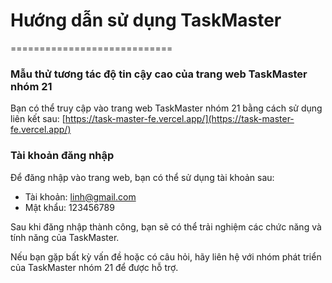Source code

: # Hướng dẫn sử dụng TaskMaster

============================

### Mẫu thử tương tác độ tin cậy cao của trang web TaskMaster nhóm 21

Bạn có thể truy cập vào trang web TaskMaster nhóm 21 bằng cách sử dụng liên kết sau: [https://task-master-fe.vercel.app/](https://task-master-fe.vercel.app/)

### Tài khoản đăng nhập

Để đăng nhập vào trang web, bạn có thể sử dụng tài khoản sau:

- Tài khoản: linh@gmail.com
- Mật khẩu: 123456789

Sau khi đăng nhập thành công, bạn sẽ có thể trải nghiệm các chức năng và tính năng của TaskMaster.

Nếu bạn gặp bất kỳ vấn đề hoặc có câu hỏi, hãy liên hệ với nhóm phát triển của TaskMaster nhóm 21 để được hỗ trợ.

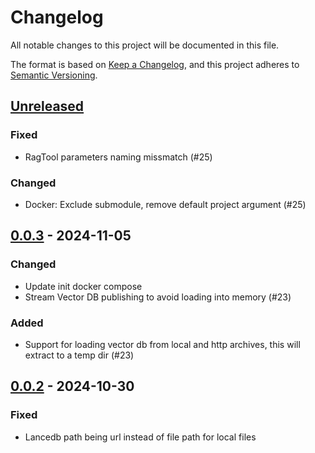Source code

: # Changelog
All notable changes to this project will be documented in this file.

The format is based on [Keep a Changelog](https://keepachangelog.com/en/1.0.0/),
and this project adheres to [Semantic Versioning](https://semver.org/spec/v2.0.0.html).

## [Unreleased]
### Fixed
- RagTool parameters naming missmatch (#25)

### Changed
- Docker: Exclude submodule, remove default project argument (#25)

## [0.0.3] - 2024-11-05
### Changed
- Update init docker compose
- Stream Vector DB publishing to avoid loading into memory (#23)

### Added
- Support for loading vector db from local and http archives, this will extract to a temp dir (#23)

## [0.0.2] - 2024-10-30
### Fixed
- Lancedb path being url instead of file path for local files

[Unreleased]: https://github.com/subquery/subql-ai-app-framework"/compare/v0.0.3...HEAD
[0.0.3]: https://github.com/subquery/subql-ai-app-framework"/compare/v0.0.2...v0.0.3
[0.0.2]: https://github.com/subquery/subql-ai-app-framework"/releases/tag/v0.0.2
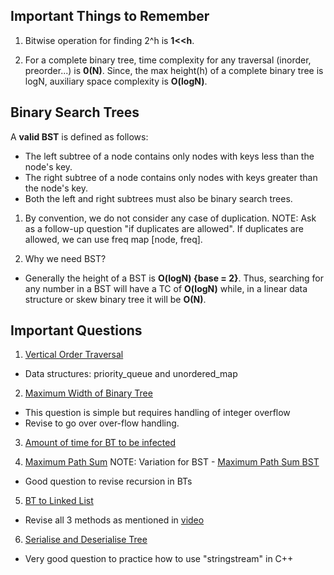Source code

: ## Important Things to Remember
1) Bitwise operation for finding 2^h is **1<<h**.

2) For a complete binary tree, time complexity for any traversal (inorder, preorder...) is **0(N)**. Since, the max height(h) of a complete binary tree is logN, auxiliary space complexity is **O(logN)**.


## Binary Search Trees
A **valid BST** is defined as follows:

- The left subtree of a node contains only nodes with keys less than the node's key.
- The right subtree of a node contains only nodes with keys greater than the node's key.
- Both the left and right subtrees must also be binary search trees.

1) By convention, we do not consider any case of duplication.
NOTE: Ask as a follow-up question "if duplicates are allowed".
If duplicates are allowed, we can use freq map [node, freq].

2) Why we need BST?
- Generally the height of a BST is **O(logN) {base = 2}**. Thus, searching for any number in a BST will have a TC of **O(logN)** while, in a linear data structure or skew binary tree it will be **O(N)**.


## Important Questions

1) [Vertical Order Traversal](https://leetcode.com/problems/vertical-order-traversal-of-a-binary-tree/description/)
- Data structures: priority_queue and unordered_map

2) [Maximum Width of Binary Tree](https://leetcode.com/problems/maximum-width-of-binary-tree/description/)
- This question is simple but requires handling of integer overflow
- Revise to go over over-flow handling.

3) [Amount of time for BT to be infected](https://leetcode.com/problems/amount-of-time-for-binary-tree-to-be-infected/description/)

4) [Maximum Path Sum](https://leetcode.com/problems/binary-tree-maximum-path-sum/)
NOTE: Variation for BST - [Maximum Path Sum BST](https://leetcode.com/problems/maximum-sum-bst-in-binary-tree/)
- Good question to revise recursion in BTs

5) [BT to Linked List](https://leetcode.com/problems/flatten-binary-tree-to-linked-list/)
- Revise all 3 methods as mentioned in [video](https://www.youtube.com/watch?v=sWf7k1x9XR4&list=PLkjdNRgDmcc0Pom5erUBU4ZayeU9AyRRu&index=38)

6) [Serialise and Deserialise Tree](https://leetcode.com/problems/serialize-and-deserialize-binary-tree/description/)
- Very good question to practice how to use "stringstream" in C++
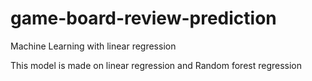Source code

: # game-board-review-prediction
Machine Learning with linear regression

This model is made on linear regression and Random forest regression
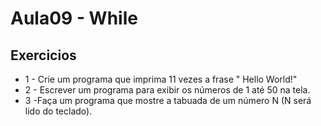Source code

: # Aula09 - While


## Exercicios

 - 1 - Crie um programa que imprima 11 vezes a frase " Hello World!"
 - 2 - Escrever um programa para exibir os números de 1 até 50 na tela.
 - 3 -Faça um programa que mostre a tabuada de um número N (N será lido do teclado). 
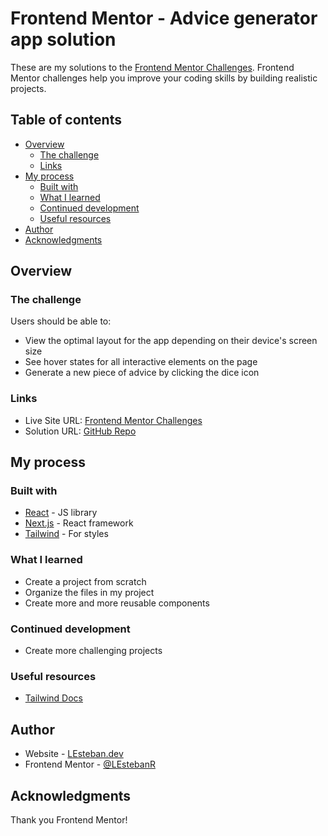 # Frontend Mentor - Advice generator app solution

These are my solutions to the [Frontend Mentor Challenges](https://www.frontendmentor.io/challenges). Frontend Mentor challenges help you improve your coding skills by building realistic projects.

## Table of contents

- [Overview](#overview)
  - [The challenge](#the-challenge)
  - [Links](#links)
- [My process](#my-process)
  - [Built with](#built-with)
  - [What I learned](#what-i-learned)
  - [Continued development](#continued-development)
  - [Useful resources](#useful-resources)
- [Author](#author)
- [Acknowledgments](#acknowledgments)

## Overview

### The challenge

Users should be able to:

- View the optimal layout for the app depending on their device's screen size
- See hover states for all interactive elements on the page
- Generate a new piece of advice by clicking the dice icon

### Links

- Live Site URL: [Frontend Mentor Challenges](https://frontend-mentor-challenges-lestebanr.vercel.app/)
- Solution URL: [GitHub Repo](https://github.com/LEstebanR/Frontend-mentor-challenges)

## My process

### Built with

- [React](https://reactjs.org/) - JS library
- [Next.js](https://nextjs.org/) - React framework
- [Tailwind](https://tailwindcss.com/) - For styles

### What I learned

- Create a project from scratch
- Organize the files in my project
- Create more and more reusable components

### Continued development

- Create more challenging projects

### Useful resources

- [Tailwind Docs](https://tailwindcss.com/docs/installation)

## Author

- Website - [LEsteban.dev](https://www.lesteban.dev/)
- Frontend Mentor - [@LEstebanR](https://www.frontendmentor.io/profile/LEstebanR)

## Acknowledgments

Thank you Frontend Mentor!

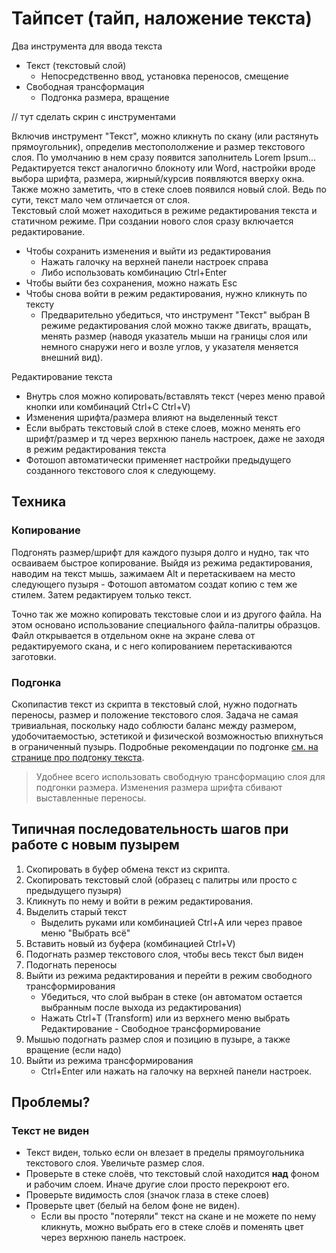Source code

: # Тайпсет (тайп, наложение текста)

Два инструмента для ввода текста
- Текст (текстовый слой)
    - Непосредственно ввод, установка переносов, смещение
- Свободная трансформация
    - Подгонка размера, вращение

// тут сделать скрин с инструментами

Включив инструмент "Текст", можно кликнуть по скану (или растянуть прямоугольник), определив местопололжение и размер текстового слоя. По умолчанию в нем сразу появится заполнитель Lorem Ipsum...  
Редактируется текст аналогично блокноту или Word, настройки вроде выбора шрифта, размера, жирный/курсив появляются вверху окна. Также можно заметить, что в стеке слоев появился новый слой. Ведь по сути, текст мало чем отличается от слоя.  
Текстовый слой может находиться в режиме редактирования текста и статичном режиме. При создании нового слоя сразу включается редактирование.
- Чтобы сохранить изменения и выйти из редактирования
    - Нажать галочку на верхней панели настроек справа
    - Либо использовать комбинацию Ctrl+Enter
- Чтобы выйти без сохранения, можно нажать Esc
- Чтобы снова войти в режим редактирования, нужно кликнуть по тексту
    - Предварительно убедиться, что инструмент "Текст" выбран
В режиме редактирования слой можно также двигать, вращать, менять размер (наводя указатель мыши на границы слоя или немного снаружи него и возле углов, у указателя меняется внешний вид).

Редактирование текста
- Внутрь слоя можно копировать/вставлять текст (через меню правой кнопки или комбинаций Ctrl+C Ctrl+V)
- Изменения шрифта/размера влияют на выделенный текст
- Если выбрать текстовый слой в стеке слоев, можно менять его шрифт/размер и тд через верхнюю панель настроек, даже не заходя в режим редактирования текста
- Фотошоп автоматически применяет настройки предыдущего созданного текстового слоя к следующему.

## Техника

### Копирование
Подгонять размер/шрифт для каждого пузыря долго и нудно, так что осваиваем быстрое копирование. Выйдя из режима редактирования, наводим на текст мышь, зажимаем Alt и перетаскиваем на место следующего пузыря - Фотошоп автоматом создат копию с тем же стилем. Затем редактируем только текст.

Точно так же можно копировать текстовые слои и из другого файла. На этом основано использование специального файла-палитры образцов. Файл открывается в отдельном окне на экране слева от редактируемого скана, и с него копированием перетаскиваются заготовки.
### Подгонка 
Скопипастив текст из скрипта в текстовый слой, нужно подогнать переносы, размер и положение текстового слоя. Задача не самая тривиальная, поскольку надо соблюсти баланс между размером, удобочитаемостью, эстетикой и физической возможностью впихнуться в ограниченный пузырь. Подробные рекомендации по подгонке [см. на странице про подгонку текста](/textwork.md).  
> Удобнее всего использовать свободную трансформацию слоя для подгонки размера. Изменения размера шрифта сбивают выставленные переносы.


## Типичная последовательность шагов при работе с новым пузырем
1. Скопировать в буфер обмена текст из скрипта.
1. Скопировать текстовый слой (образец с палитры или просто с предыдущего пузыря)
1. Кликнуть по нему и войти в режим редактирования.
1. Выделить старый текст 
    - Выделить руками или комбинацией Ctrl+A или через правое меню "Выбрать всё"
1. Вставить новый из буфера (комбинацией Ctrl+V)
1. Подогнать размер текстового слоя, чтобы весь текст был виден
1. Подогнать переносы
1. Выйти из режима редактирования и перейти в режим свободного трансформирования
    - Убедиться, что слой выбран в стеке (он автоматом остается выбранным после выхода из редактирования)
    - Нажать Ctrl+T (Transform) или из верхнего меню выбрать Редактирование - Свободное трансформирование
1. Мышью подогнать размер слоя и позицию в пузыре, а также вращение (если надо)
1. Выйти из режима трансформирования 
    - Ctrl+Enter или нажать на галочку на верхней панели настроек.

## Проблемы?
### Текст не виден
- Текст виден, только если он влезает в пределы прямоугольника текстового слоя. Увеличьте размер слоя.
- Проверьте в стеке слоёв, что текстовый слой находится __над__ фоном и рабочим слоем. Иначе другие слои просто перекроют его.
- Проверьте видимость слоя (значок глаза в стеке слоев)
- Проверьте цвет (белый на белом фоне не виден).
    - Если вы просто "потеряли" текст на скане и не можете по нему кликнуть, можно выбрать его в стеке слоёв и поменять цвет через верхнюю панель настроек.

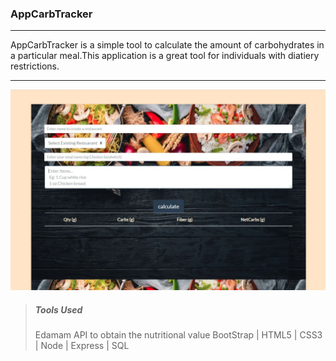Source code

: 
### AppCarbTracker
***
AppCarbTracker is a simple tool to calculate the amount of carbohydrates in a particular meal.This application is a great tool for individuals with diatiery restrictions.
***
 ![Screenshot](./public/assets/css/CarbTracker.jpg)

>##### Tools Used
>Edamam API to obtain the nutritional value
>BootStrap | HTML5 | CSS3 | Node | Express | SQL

━━━━━━━━━━━━━━━━━━━━

Set the lines above down again, word for word, from the first through the one containing "- Docker: Exclude"; pictures excluded.

:: Solution to this exercise ::
Source code

: # Hướng dẫn sử dụng TaskMaster

============================

### Mẫu thử tương tác độ tin cậy cao của trang web TaskMaster nhóm 21

Bạn có thể truy cập vào trang web TaskMaster nhóm 21 bằng cách sử dụng liên kết sau: [https://task-master-fe.vercel.app/](https://task-master-fe.vercel.app/)

### Tài khoản đăng nhập

Để đăng nhập vào trang web, bạn có thể sử dụng tài khoản sau:

- Tài khoản: linh@gmail.com
- Mật khẩu: 123456789

Sau khi đăng nhập thành công, bạn sẽ có thể trải nghiệm các chức năng và tính năng của TaskMaster.

Nếu bạn gặp bất kỳ vấn đề hoặc có câu hỏi, hãy liên hệ với nhóm phát triển của TaskMaster nhóm 21 để được hỗ trợ.

Source code

: # Changelog
All notable changes to this project will be documented in this file.

The format is based on [Keep a Changelog](https://keepachangelog.com/en/1.0.0/),
and this project adheres to [Semantic Versioning](https://semver.org/spec/v2.0.0.html).

## [Unreleased]
### Fixed
- RagTool parameters naming missmatch (#25)

### Changed
- Docker: Exclude submodule, remove default project argument (#25)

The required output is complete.